The constant contrasting between the Japanese and the Australians means it is a permanent competition between who is the superior race. The reference to the how hairy the legs were of the men meant that they were trying to put down the Japanese.
“Unlike the Japs, they had hairy legs” is referring to the Australian men having hairy legs; this can allude to the Australians being more ‘manly’. This contrasting is an allusion from the Japanese to the Australians, making it appear as if the Japanese are not ‘manly’, this could further allude to attitude that the Australians hold of the Japanese, they are inferior to the white society. Bridie could be implying that the Australians are superior of the Japanese, being more of a man for having more hair than them could be a symbol for cultural supremacy. This gives the audience a distinctively visual image of the play because it is the key to the cultural separation, appearance as well as culture is key reason why people are so divided and the audience can see this through the attitudes that they women held. This visual is strong and is the theme of the play, the differences humans hold as an excuse to fight in war, both politically and culturally.

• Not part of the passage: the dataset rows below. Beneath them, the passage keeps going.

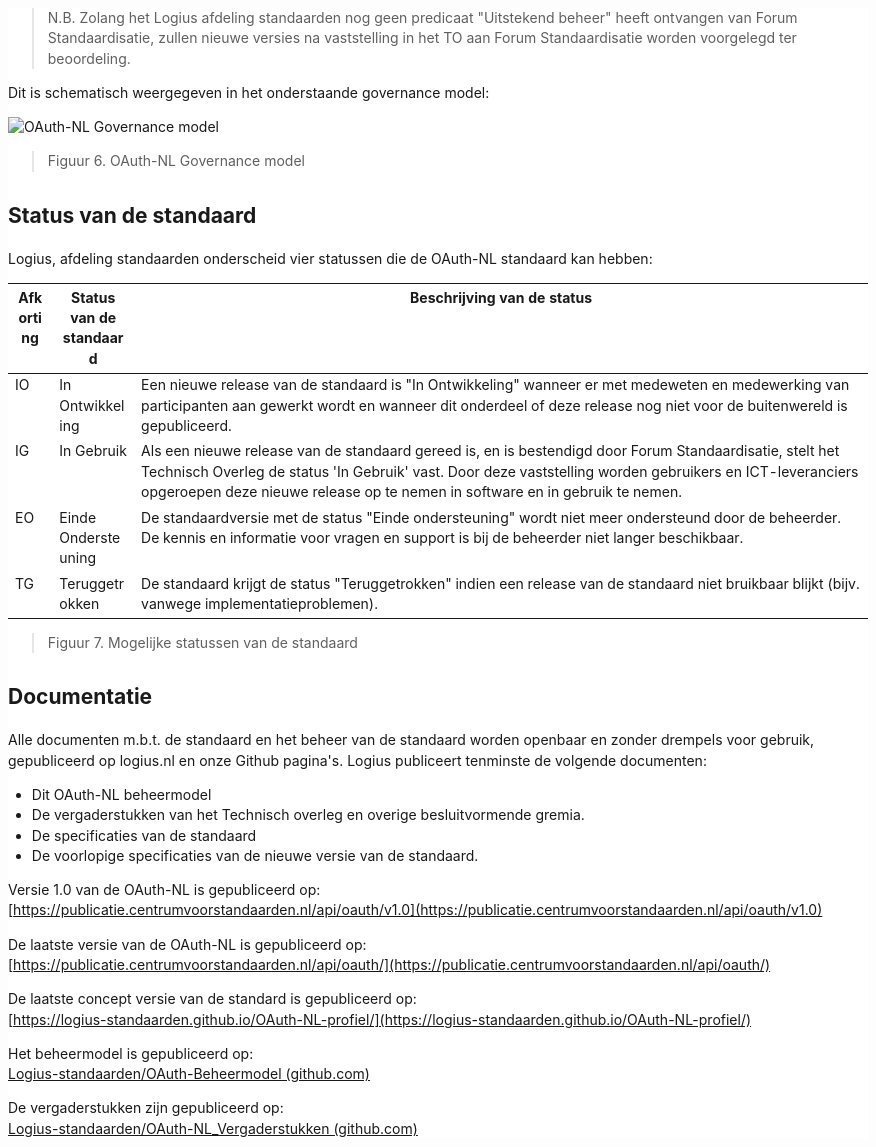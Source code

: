 > N.B. Zolang het Logius afdeling standaarden nog geen predicaat &quot;Uitstekend beheer&quot; heeft ontvangen van Forum Standaardisatie, zullen nieuwe versies na vaststelling in het TO aan Forum Standaardisatie worden voorgelegd ter beoordeling.  

Dit is schematisch weergegeven in het onderstaande governance model:  

![OAuth-NL Governance model](media/OAuth-NL_Governance_model.svg "OAuth-NL Governance model")
> Figuur 6. OAuth-NL Governance model

## Status van de standaard

Logius, afdeling standaarden onderscheid vier statussen die de OAuth-NL standaard kan hebben:

| **Afkorting**|**Status van de standaard**|**Beschrijving van de status** |
| --- | --- | --- |
| IO | In Ontwikkeling | Een nieuwe release van de standaard is &quot;In Ontwikkeling&quot; wanneer er met medeweten en medewerking van participanten aan gewerkt wordt en wanneer dit onderdeel of deze release nog niet voor de buitenwereld is gepubliceerd. |
| IG | In Gebruik | Als een nieuwe release van de standaard gereed is, en is bestendigd door Forum Standaardisatie, stelt het Technisch Overleg de status &#39;In Gebruik&#39; vast. Door deze vaststelling worden gebruikers en ICT-leveranciers opgeroepen deze nieuwe release op te nemen in software en in gebruik te nemen. |
| EO | Einde Ondersteuning | De standaardversie met de status &quot;Einde ondersteuning&quot; wordt niet meer ondersteund door de beheerder.<br>De kennis en informatie voor vragen en support is bij de beheerder niet langer beschikbaar. |
| TG | Teruggetrokken | De standaard krijgt de status &quot;Teruggetrokken&quot; indien een release van de standaard niet bruikbaar blijkt (bijv. vanwege implementatieproblemen). |

> Figuur 7. Mogelijke statussen van de standaard

## Documentatie

Alle documenten m.b.t. de standaard en het beheer van de standaard worden openbaar en zonder drempels voor gebruik, gepubliceerd op logius.nl en onze Github pagina&#39;s. Logius publiceert tenminste de volgende documenten:

- Dit OAuth-NL beheermodel
- De vergaderstukken van het Technisch overleg en overige besluitvormende gremia.
- De specificaties van de standaard
- De voorlopige specificaties van de nieuwe versie van de standaard.

Versie 1.0 van de OAuth-NL is gepubliceerd op:<br>
[https://publicatie.centrumvoorstandaarden.nl/api/oauth/v1.0](https://publicatie.centrumvoorstandaarden.nl/api/oauth/v1.0)

De laatste versie van de OAuth-NL is gepubliceerd op:<br>
[https://publicatie.centrumvoorstandaarden.nl/api/oauth/](https://publicatie.centrumvoorstandaarden.nl/api/oauth/)

De laatste concept versie van de standard is gepubliceerd op:<br>
[https://logius-standaarden.github.io/OAuth-NL-profiel/](https://logius-standaarden.github.io/OAuth-NL-profiel/)

Het beheermodel is gepubliceerd op:<br>
[Logius-standaarden/OAuth-Beheermodel (github.com)](https://github.com/Logius-standaarden/OAuth-Beheermodel)

De vergaderstukken zijn gepubliceerd op:<br>
[Logius-standaarden/OAuth-NL_Vergaderstukken (github.com)](https://github.com/Logius-standaarden/OAuth-NL_Vergaderstukken)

The cultural difference means that one race will be superior over the other, in this instance; it is the Japanese, having control over another race of people.
“And they were standing in rows” is part of the quote that shows the obedience the Australian men have acquired since being prisoners of war, having to comply to the Japanese way of life. Having to be a prisoner means to be a ‘number’, not being treated like a person, but as a machine with a job to do. The women see the men lined up in rows, having to be looked down on by the Japanese. The women soon realise that the men are being treated the same as the women, being starved and abused is such a strong image, undermining the Australians to the point of desperation is the image that Misto is trying to convey to the audience.

The “barbed wire fence” is distinctively visual, the visual that the audience can imagine from this is the separation of the men and women (as mentioned before), the significance of this the women and men have not been able to communicate or make any form of contact, and even though the Japanese have brought them together, they are still being divided by the Japanese, even though they are together the Japanese are still there in the middle of them to somehow intervene between the two parties. We can visualize this intervention that the Japanese feel is necessary, they are in no state to be able to fight or rebel against the Japanese, simply because of their physical condition that they have been drawn into. The Japanese still feel that they must get involved in the connection between the POWs as a note to them that they must not get too comfortable and that it will not be often this happens, also because of the fact that it is done at Christmas time implies that it is a seasonal occasion.

This quote is very effective in trying to communicate distinctively visual themes because the quote was made whilst describing the situation that the POWs experienced in the war. This is important when relating it to the play because the audience can paint a bigger picture of the circumstances that they were in whilst the war was in place. This quote was to show the visuals of the separation and division of the Australians by the Japanese by secluding them from the different sexes along with the superior attitude of the Japanese and the attitude of the Australians have of the Japanese soldiers.